Activity
Extract word for word the lines of the listing from its start to the line holding "pixels blend into", both ends kept; pictures are not part of the copy.
START Provided information
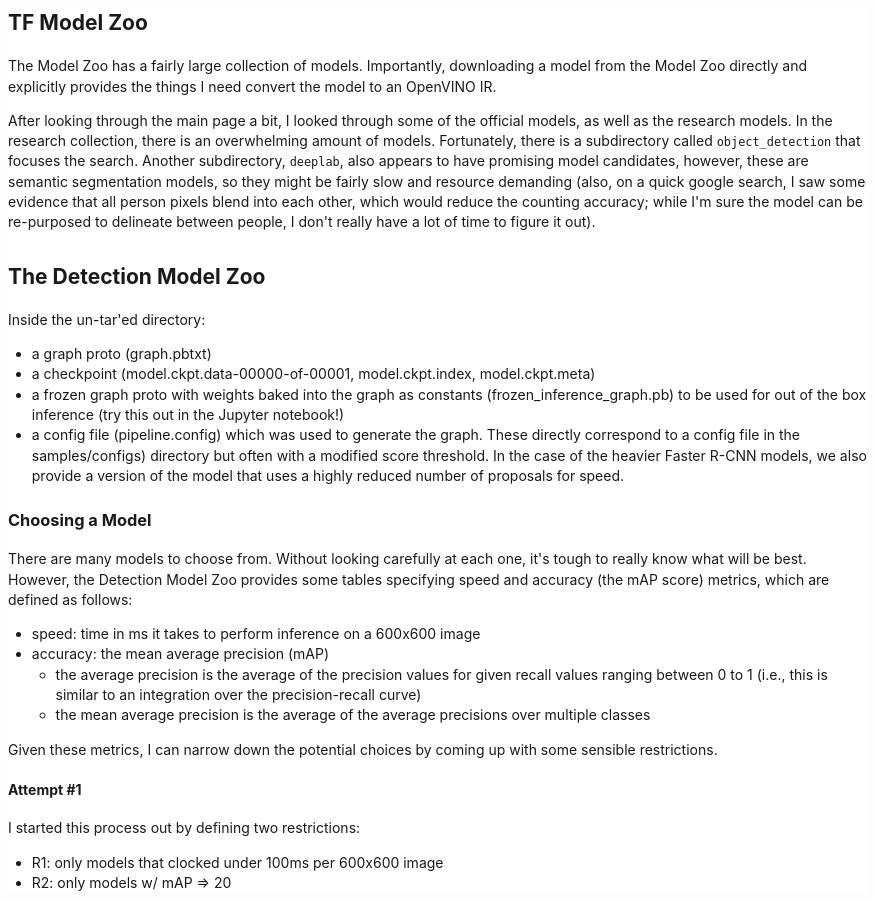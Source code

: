 ## TF Model Zoo  
The Model Zoo has a fairly large collection of models. Importantly, 
downloading a model from the Model Zoo directly and explicitly provides the things 
I need convert the model to an OpenVINO IR.

After looking through the main page a bit, I looked through some of the 
official models, as well as the research models.  In the research collection,
there is an overwhelming amount of models.  Fortunately, there is a subdirectory
called `object_detection` that focuses the search.  Another subdirectory,
`deeplab`, also appears to have promising model candidates, however, these are 
semantic segmentation models, so they might be fairly slow and resource
demanding (also, on a quick google search, I saw some evidence that all person
pixels blend into each other, which would reduce the counting accuracy; while
I'm sure the model can be re-purposed to delineate between people, I don't 
really have a lot of time to figure it out).



## The Detection Model Zoo 

Inside the un-tar'ed directory:
* a graph proto (graph.pbtxt)
* a checkpoint (model.ckpt.data-00000-of-00001, model.ckpt.index, model.ckpt.meta)
* a frozen graph proto with weights baked into the graph as constants 
  (frozen\_inference\_graph.pb) to be used for out of the box inference (try this 
  out in the Jupyter notebook!)
* a config file (pipeline.config) which was used to generate the graph. These 
  directly correspond to a config file in the samples/configs) directory but 
  often with a modified score threshold. In the case of the heavier Faster R-CNN 
  models, we also provide a version of the model that uses a highly reduced number 
  of proposals for speed.

### Choosing a Model
There are many models to choose from.  Without looking carefully at each one, it's
tough to really know what will be best.  However, the Detection Model Zoo provides
some tables specifying speed and accuracy (the mAP score) metrics, which are
defined as follows:

* speed:   time in ms it takes to perform inference on a 600x600 image
* accuracy:  the mean average precision (mAP)
  - the average precision is the average of the precision values for given recall 
    values ranging between 0 to 1 (i.e., this is similar to an integration over 
    the precision-recall curve)
  - the mean average precision is the average of the average precisions over 
    multiple classes

Given these metrics, I can narrow down the potential choices by coming up with
some sensible restrictions.

####  Attempt #1
I started this process out by defining two restrictions:
* R1:  only models that clocked under 100ms per 600x600 image
* R2:  only models w/ mAP => 20
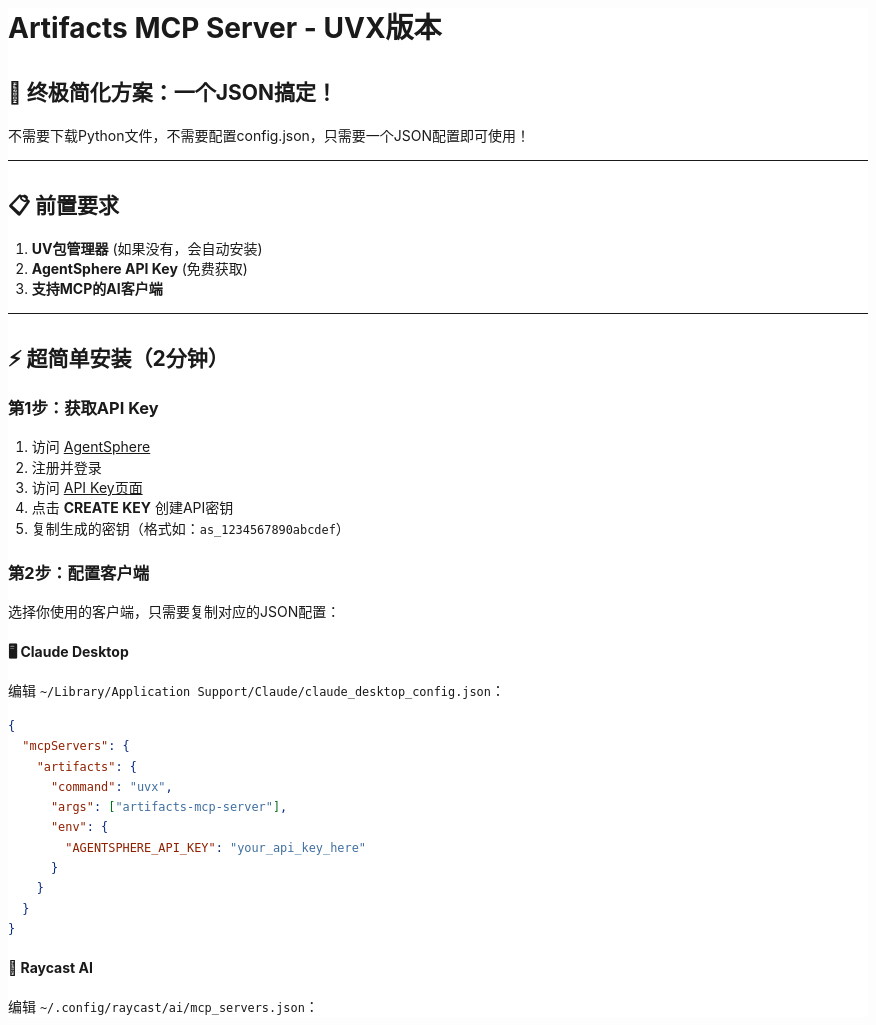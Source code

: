 # Artifacts MCP Server - UVX版本

## 🚀 终极简化方案：一个JSON搞定！

不需要下载Python文件，不需要配置config.json，只需要一个JSON配置即可使用！

---

## 📋 前置要求

1. **UV包管理器** (如果没有，会自动安装)
2. **AgentSphere API Key** (免费获取)  
3. **支持MCP的AI客户端**

---

## ⚡ 超简单安装（2分钟）

### 第1步：获取API Key

1. 访问 [AgentSphere](https://www.agentsphere.run/)
2. 注册并登录
3. 访问 [API Key页面](https://www.agentsphere.run/apikey)
4. 点击 **CREATE KEY** 创建API密钥
5. 复制生成的密钥（格式如：`as_1234567890abcdef`）

### 第2步：配置客户端

选择你使用的客户端，只需要复制对应的JSON配置：

#### 🖥️ Claude Desktop

编辑 `~/Library/Application Support/Claude/claude_desktop_config.json`：

```json
{
  "mcpServers": {
    "artifacts": {
      "command": "uvx",
      "args": ["artifacts-mcp-server"],
      "env": {
        "AGENTSPHERE_API_KEY": "your_api_key_here"
      }
    }
  }
}
```

#### 🚀 Raycast AI

编辑 `~/.config/raycast/ai/mcp_servers.json`：
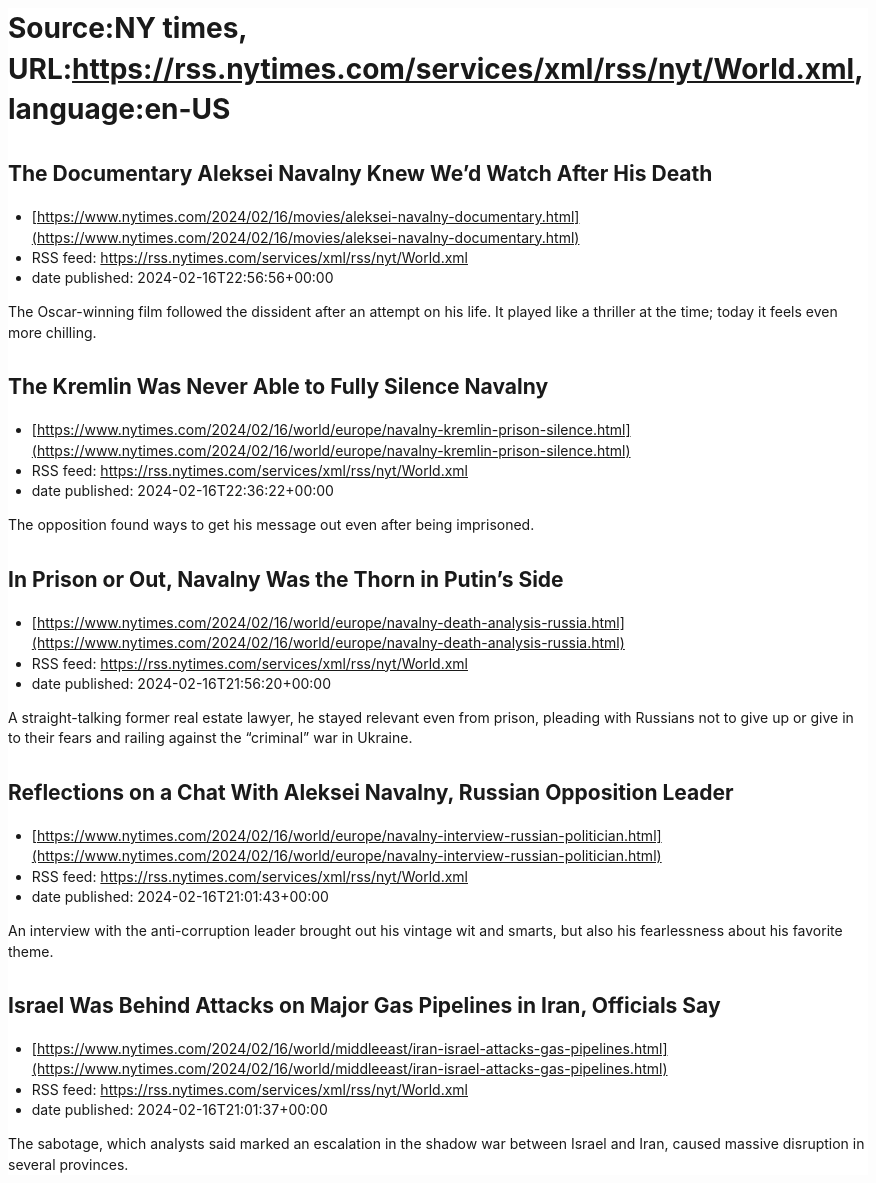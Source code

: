 # Source:NY times, URL:https://rss.nytimes.com/services/xml/rss/nyt/World.xml, language:en-US

## The Documentary Aleksei Navalny Knew We’d Watch After His Death
 - [https://www.nytimes.com/2024/02/16/movies/aleksei-navalny-documentary.html](https://www.nytimes.com/2024/02/16/movies/aleksei-navalny-documentary.html)
 - RSS feed: https://rss.nytimes.com/services/xml/rss/nyt/World.xml
 - date published: 2024-02-16T22:56:56+00:00

The Oscar-winning film followed the dissident after an attempt on his life. It played like a thriller at the time; today it feels even more chilling.

## The Kremlin Was Never Able to Fully Silence Navalny
 - [https://www.nytimes.com/2024/02/16/world/europe/navalny-kremlin-prison-silence.html](https://www.nytimes.com/2024/02/16/world/europe/navalny-kremlin-prison-silence.html)
 - RSS feed: https://rss.nytimes.com/services/xml/rss/nyt/World.xml
 - date published: 2024-02-16T22:36:22+00:00

The opposition found ways to get his message out even after being imprisoned.

## In Prison or Out, Navalny Was the Thorn in Putin’s Side
 - [https://www.nytimes.com/2024/02/16/world/europe/navalny-death-analysis-russia.html](https://www.nytimes.com/2024/02/16/world/europe/navalny-death-analysis-russia.html)
 - RSS feed: https://rss.nytimes.com/services/xml/rss/nyt/World.xml
 - date published: 2024-02-16T21:56:20+00:00

A straight-talking former real estate lawyer, he stayed relevant even from prison, pleading with Russians not to give up or give in to their fears and railing against the “criminal” war in Ukraine.

## Reflections on a Chat With Aleksei Navalny, Russian Opposition Leader
 - [https://www.nytimes.com/2024/02/16/world/europe/navalny-interview-russian-politician.html](https://www.nytimes.com/2024/02/16/world/europe/navalny-interview-russian-politician.html)
 - RSS feed: https://rss.nytimes.com/services/xml/rss/nyt/World.xml
 - date published: 2024-02-16T21:01:43+00:00

An interview with the anti-corruption leader brought out his vintage wit and smarts, but also his fearlessness about his favorite theme.

## Israel Was Behind Attacks on Major Gas Pipelines in Iran, Officials Say
 - [https://www.nytimes.com/2024/02/16/world/middleeast/iran-israel-attacks-gas-pipelines.html](https://www.nytimes.com/2024/02/16/world/middleeast/iran-israel-attacks-gas-pipelines.html)
 - RSS feed: https://rss.nytimes.com/services/xml/rss/nyt/World.xml
 - date published: 2024-02-16T21:01:37+00:00

The sabotage, which analysts said marked an escalation in the shadow war between Israel and Iran, caused massive disruption in several provinces.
END Provided information
Exercise solution
Source code

: ## TF Model Zoo  
The Model Zoo has a fairly large collection of models. Importantly, 
downloading a model from the Model Zoo directly and explicitly provides the things 
I need convert the model to an OpenVINO IR.

After looking through the main page a bit, I looked through some of the 
official models, as well as the research models.  In the research collection,
there is an overwhelming amount of models.  Fortunately, there is a subdirectory
called `object_detection` that focuses the search.  Another subdirectory,
`deeplab`, also appears to have promising model candidates, however, these are 
semantic segmentation models, so they might be fairly slow and resource
demanding (also, on a quick google search, I saw some evidence that all person
pixels blend into each other, which would reduce the counting accuracy; while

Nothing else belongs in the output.